America's small cities are losing some of their traditional appeal to upwardly mobile families seeking wholesome neighborhoods, a stable economy and affordable living.
A review of newly released census data shows, for example, that cities of between 20,000 and 50,000 residents have lagged behind their larger counterparts in attracting higher-educated residents in this decade.
In 2000, small cities, which include remote towns and the distant suburbs known as "exurbs," ranked at the top in the share of people with college diplomas. They slipped to No. 2 last year with 30 percent holding degrees — in between medium-sized cities, which had 31 percent, and big cities, at 29.8 percent.
Poverty is growing in the small cities, fueled partly by population growth, although average median income of $60,294 in those communities is still higher than other places.
Small cities looking more and more like bigger cities over the decade ranged from places like Hobart, Ind., and Mount Pleasant, Mich., to Anniston, Ala., and Greenville, Miss. Compared with previous years, they had smaller incomes, higher housing costs, longer commutes, more poverty and more single-parent families.
Demographers attributed some of the shifts to the housing downturn and a spike in gasoline prices, which has hit residents in the far-flung exurbs harder. Many families in smaller towns also are looking for jobs in larger cities because of the current recession and are rethinking the wisdom of a lengthy commute to work.
Some small cities may have become victims of their own success. As their local economies boomed mid-decade, many places grew rapidly and attracted lower-income residents needed to build roads, schools and other public works projects. Some of these areas have shot up in size and are now medium-sized communities.
"Small towns have a certain appeal to people, and their quality of life there is backed up by the data," said Mark Mather, associate vice president of the nonprofit Population Reference Bureau. "But as more people move in, small towns start to lose the qualities that attracted people there in the first place."
The shifts are notable in the ranks of the educated.
According to census data, smaller cities in California, Texas, Florida, Michigan and New York had declines in the share of residents with bachelor's degrees, ranking among the lowest in the nation. They included Bell, Calif.; San Benito, Texas; Jasmine Estates, Fla.; Hamtramck, Mich.; and Newburgh, N.Y.
North Potomac, Md., posted some of the highest shares of college graduates in the nation. Still, its share fell in the last decade, from 75 percent in 2000 to 70 percent. Other highly educated towns that saw brain drains were East Lansing, Mich., North Druid Hills, Ga., and Greenbelt, Md.
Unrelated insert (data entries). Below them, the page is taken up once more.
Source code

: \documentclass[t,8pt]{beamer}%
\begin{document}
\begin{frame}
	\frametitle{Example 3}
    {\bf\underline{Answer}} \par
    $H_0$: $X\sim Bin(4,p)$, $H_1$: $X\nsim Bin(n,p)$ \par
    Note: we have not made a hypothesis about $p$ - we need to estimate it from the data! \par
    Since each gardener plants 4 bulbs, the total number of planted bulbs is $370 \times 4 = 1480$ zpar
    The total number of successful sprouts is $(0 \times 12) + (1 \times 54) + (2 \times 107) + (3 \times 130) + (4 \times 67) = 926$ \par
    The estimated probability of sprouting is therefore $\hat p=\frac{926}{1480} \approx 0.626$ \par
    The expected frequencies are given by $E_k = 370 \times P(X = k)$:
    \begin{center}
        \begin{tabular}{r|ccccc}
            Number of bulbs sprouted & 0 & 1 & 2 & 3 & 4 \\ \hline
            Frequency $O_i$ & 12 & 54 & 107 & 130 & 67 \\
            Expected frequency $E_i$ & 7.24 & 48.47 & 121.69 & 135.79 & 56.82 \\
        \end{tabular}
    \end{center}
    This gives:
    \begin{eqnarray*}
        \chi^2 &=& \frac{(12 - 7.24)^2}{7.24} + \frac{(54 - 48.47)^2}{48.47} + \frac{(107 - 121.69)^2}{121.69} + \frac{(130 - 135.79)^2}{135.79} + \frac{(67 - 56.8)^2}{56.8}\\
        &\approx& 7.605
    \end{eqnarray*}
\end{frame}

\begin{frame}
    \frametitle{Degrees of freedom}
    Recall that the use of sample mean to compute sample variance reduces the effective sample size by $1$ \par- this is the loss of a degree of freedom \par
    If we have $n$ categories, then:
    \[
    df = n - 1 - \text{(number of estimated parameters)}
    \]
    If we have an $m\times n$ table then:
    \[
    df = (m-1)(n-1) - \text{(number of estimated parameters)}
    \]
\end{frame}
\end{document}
The findings come as President Barack Obama has pledged to upgrade mass transit and other urban priorities in inner cities and their close-in suburbs. That could create additional shifts in residential patterns to larger-populated areas, especially for younger couples and small families who more readily move.
The AP review found both extreme poverty and wealth in smaller-sized cities.
"There are lots of small towns and rural areas that are struggling," Mather said. "Many were struggling before the current recession, so it might take more than a dose of stimulus funds to put them on the road to recovery."
The data, from the American Community Survey, represent three-year averages covering 2006 through 2008, providing a snapshot of every community with at least 20,000 residents. Medium cities are defined as having 50,001 to 150,000 residents, and big cities have more than 150,000.